Pure metal conductors are conductors made only of metal atoms of a single chemical element such as copper.

The graph of $$I$$ vs $$V$$ for a pure metal conductor at a constant temperature shows the direct proportionality of $$I$$ and $$V$$ $$$\text{gradient}=\frac{\Delta I}{\Delta V}=\frac{1}{R}$$$

The relationship between the current and the voltage of a conductor is often referred to as its current-voltage (I-V) characteristic.

The graph goes through the origin at $$x = 0$$ and $$y= 0$$.

A pure metal conductor at constant temperature is an example of an ohmic conductor. This means that it obeys Ohm's law: its resistance is constant and the current and voltage are directly proportional.

$$I/V$$ characteristics of two typical pure metal conductors at constant temperature
$$I/V$$ characteristics of two typical pure metal conductors at constant temperature

At low voltages and currents, the gradient of the graph of $$I$$ vs $$V$$ for a filament bulb is constant. Under such conditions, it acts like a pure metal conductor.

At higher currents and voltages, the temperature of the filament increases. This means that the atoms inside the filament have more energy and vibrate more.

The more the atoms vibrate, the harder it is for electrons to pass through the filament: the increase in the current is reduced.

I-V characteristics of a filament bulb
I-V characteristics of a filament bulb

A filament bulb is an example of a non-ohmic conductor.

A filament bulb
A filament bulb
I-V characteristics of a semiconductor diode.
I-V characteristics of a semiconductor diode.

An ideal semiconductor diode allows current to flow in only one direction. It is an example of a non-ohmic conductor.

The flow of current in forward bias is very small until the potential difference across it approaches a certain value (called the diode voltage $$V_{d}$$ ). The current through it then begins to increase exponentially.

This means that the resistance decreases greatly as the voltage approaches the diode voltage.

Almost no current passes through in reverse bias, regardless of voltage.
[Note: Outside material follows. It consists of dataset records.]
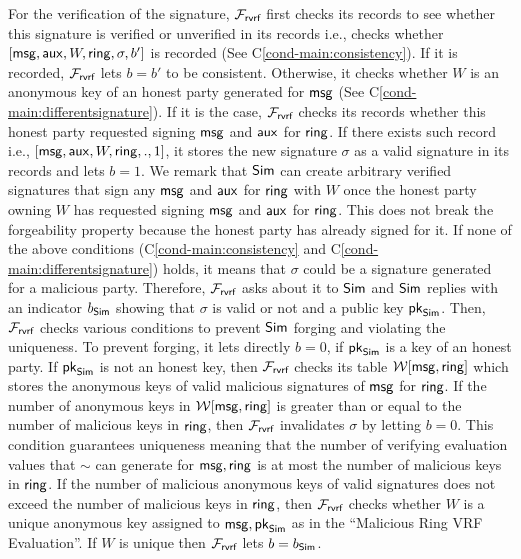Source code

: For the verification of the signature, $ \mathcal{F}_{\textsf{rvrf}} $  first checks its records to see whether this signature is verified or unverified in its records i.e., checks  whether $ [\mathsf{msg},\mathsf{aux},W,\mathsf{ring},\sigma, b'] $ is recorded (See  C\ref{cond-main:consistency}). If it is recorded, $ \mathcal{F}_{\textsf{rvrf}} $ lets  $ b = b' $ to be consistent. Otherwise, it checks whether $ W $ is an anonymous key of an honest party generated for $ \mathsf{msg} $ (See C\ref{cond-main:differentsignature}). If it is the case, $ \mathcal{F}_{\textsf{rvrf}} $ checks  its records whether this honest party requested signing  $ \mathsf{msg} $ and $ \mathsf{aux} $ for $ \mathsf{ring} $.  If there exists such record i.e., $ [\mathsf{msg}, \mathsf{aux}, W, \mathsf{ring}, ., 1] $, it stores the new signature $ \sigma $ as a valid signature in its records and lets $ b = 1 $. We remark that $ \mathsf{Sim} $ can create arbitrary verified signatures that sign any $ \mathsf{msg} $ and $ \mathsf{aux} $ for $ \mathsf{ring} $ with $ W $ once the honest party owning $ W $ has requested signing $ \mathsf{msg} $ and $ \mathsf{aux} $ for $ \mathsf{ring} $. This does not break the forgeability property because the honest party has already signed for it. 
If none of the above conditions (C\ref{cond-main:consistency} and C\ref{cond-main:differentsignature}) holds, it means that $ \sigma $ could be a signature generated for a malicious party. Therefore, $ \mathcal{F}_{\textsf{rvrf}} $ asks about it to $ \mathsf{Sim} $ and $ \mathsf{Sim} $ replies with an indicator $ b_{\mathsf{Sim}} $ showing that $ \sigma  $ is valid or not and a public key $ \mathsf{pk}_{\mathsf{Sim}} $. Then, $ \mathcal{F}_{\textsf{rvrf}} $ checks various conditions to prevent $ \mathsf{Sim} $ forging and violating the uniqueness. To prevent forging, it lets  directly $ b = 0 $, if $ \mathsf{pk}_{\mathsf{Sim}} $ is a key of an honest party. If $ \mathsf{pk}_{\mathsf{Sim}} $ is not an honest key, then $ \mathcal{F}_{\textsf{rvrf}} $ checks its table $ \mathcal{W}[\mathsf{msg},\mathsf{ring}] $ which stores the anonymous keys of valid malicious signatures of $ \mathsf{msg} $ for $ \mathsf{ring} $. If the number of anonymous keys in $ \mathcal{W}[\mathsf{msg},\mathsf{ring}] $ is greater than or equal to the number of malicious keys in $ \mathsf{ring} $, then $ \mathcal{F}_{\textsf{rvrf}} $ invalidates $ \sigma $ by letting $ b = 0 $. This condition guarantees  uniqueness meaning that the number of verifying evaluation values that $ \sim $ can generate for $ \mathsf{msg}, \mathsf{ring} $ is at most the  number of malicious keys in $ \mathsf{ring} $. If the number of malicious anonymous keys of valid signatures does not exceed the number of malicious keys in $ \mathsf{ring} $, then $ \mathcal{F}_{\textsf{rvrf}} $ checks whether $ W $ is a unique anonymous key assigned to $ \mathsf{msg},\mathsf{pk}_{\mathsf{Sim}} $ as in the ``Malicious Ring VRF Evaluation''. If $ W $ is unique then $ \mathcal{F}_{\textsf{rvrf}} $ lets $ b = b_{\mathsf{Sim}} $.

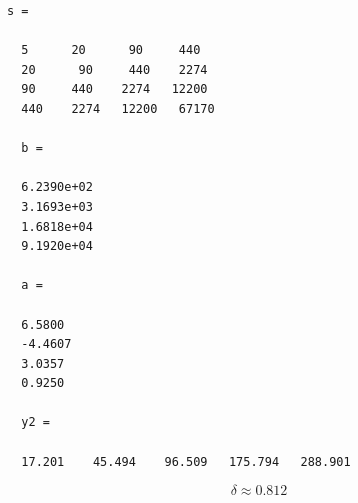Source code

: \begin{lstlisting}[backgroundcolor=\color{cyan}]
  s =

  5      20      90     440
  20      90     440    2274
  90     440    2274   12200
  440    2274   12200   67170

  b =

  6.2390e+02
  3.1693e+03
  1.6818e+04
  9.1920e+04

  a =

  6.5800
  -4.4607
  3.0357
  0.9250

  y2 =

  17.201    45.494    96.509   175.794   288.901
\end{lstlisting}
\[
  \delta \approx 0.812
\]
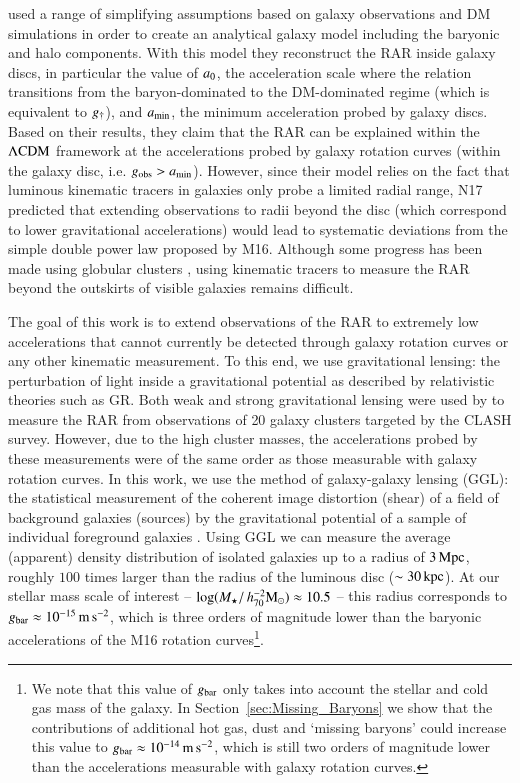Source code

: \documentclass{aa}
\newcommand{\hmsun}{\,h_{70}^{-2} {\rm M_\odot}}
\newcommand{\mpss}{\,{\rm m}\,{\rm s}^{-2} }
\newcommand{\lcdm}{{\rm \Lambda CDM}}
\newcommand{\un}[1]{_{\rm #1}}
\begin{document}
\citet[][hereafter N17]{navarro2017} used a range of simplifying assumptions based on galaxy observations and DM simulations in order to create an analytical galaxy model including the baryonic and halo components. With this model they reconstruct the RAR inside galaxy discs, in particular the value of $a\un{0}$, the acceleration scale where the relation transitions from the baryon-dominated to the DM-dominated regime (which is equivalent to $g\un{\dagger}$), and $a\un{min}$, the minimum acceleration probed by galaxy discs. Based on their results, they claim that the RAR can be explained within the $\lcdm$ framework at the accelerations probed by galaxy rotation curves (within the galaxy disc, i.e. $g\un{obs}>a\un{min}$). However, since their model relies on the fact that luminous kinematic tracers in galaxies only probe a limited radial range, N17 predicted that extending observations to radii beyond the disc (which correspond to lower gravitational accelerations) would lead to systematic deviations from the simple double power law proposed by M16. Although some progress has been made using globular clusters \cite[]{bilek2019a, bilek2019b, muller2020}, using kinematic tracers to measure the RAR beyond the outskirts of visible galaxies remains difficult.

The goal of this work is to extend observations of the RAR to extremely low accelerations that cannot currently be detected through galaxy rotation curves or any other kinematic measurement. To this end, we use gravitational lensing: the perturbation of light inside a gravitational potential as described by relativistic theories such as GR. Both weak and strong gravitational lensing were used by \cite{tian2020} to measure the RAR from observations of 20 galaxy clusters targeted by the CLASH survey. However, due to the high cluster masses, the accelerations probed by these measurements were of the same order as those measurable with galaxy rotation curves. In this work, we use the method of galaxy-galaxy lensing (GGL): the statistical measurement of the coherent image distortion (shear) of a field of background galaxies (sources) by the gravitational potential of a sample of individual foreground galaxies \cite[lenses; for examples, see e.g.][]{brainerd1996,fischer2000,hoekstra2004,mandelbaum2006,uitert2016}. Using GGL we can measure the average (apparent) density distribution of isolated galaxies up to a radius of $3\,{\rm Mpc}$, roughly $100$ times larger than the radius of the luminous disc ($\sim 30\,{\rm kpc}$). At our stellar mass scale of interest -- $\log(M_\star/\hmsun) \approx 10.5$ -- this radius corresponds to $g\un{bar}\approx10^{-15} \mpss$, which is three orders of magnitude lower than the baryonic accelerations of the M16 rotation curves\footnote{We note that this value of $g\un{bar}$ only takes into account the stellar and cold gas mass of the galaxy. In Section~\ref{sec:Missing_Baryons} we show that the contributions of additional hot gas, dust and `missing baryons' could increase this value to $g\un{bar}\approx10^{-14}\mpss$, which is still two orders of magnitude lower than the accelerations measurable with galaxy rotation curves.}.
\end{document}
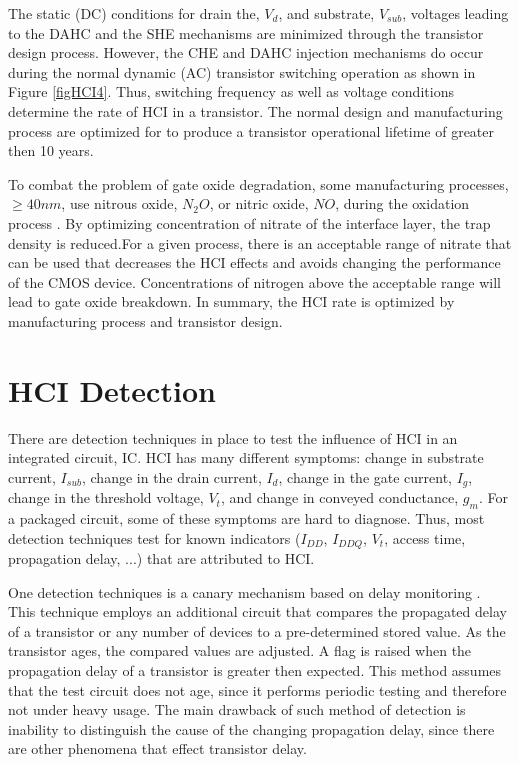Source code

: \documentclass[12pt,conference]{IEEEtran}
\begin{document}
\begin{comment}
\begin{figure}[htp]
\centering{
\texttt{[image: Fig/trojanhci\_fig04.jpg]}
}
\caption{HCI recovery}
\label{figHCI4}
\end{figure}
\end{comment}
The static (DC) conditions for drain the, $V_d$, and substrate, $V_{sub}$,
voltages leading to the DAHC and the SHE mechanisms are
minimized through the transistor design process.  However, the CHE and DAHC
injection mechanisms do occur during the normal dynamic (AC) transistor
switching operation as shown in Figure \ref{figHCI4}.
Thus, switching frequency as well as voltage
conditions determine the rate of HCI in a transistor.  The normal design and manufacturing process are optimized for to produce a transistor operational lifetime of greater then 10 years. 

To combat the problem of gate oxide 
degradation, some manufacturing processes, $\geq 40nm$,
use nitrous oxide, $N_2O$, or nitric oxide, $NO$, during
the oxidation process \cite{NOX92A,NOX92B}.
By optimizing concentration of nitrate of the interface layer, the trap density is reduced.For a given process, there is an acceptable range of
nitrate that can be used that decreases the HCI effects and
avoids changing the performance of the CMOS device.
Concentrations of nitrogen above the acceptable range will lead to gate oxide breakdown. In summary, the HCI rate is optimized by manufacturing process and transistor design.   

\section*{HCI Detection}

There are detection techniques in place to test the influence of
HCI in an integrated circuit, IC.    HCI has many different symptoms: change in substrate
current, $I_{sub}$, change in the drain current, $I_d$, change in the
gate current, $I_g$, change in the threshold voltage, $V_t$, and
change in conveyed conductance, $g_m$.
For a packaged circuit, some of these symptoms are hard to diagnose.
Thus, most detection techniques test for known indicators ($I_{DD}$, $I_{DDQ}$, $V_t$, access time, propagation delay, ...) that are
attributed to HCI.

One detection techniques is a canary mechanism based
on delay monitoring \cite{DELAY04A,DETECT06A,DELAY07A,DELAY08A}.
This technique employs an additional circuit that compares
the propagated delay of a transistor or any number of
devices to a pre-determined stored value.
As the transistor ages, the compared values are
adjusted.
A flag is raised when the propagation delay of a transistor
is greater then expected.  This method assumes that the test circuit does not age, since it performs periodic testing and therefore not under heavy usage.
The main drawback of such method of detection is inability to distinguish the cause of the changing propagation delay,  since there are other phenomena that effect transistor delay. 
\end{document}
In other words, resistance is very high in the negative direction.

The resistance of a thermistor varies continuously with temperature.

Thermistors are used in temperature sensors in appliances such as air conditioners, refrigerators and water heaters.

The resistance of most thermistors decreases with increasing temperature (there are exceptions).

Thermistors for which an increase in temperature translates into a decrease in resistance operate through the following mechanism:

  • As the current and voltage across the thermistor increases, more electrical energy is converted into heat.

  • Unlike conductors, thermistors are made of a semiconductive material.

  • The reduction in resistance caused by the generation of free electrons is greater than the increase in resistance caused by the increased atomic vibrations when a semiconductor is heated. This lowers the overall resistance.

The graph of $$I$$ vs $$V$$ of a thermistor shows an increasing gradient as $$I$$ and $$V$$ increase (recall that $$\text{gradient}=\Delta I/ \Delta V=1/R$$).

I-V characteristics of a thermistor.
I-V characteristics of a thermistor.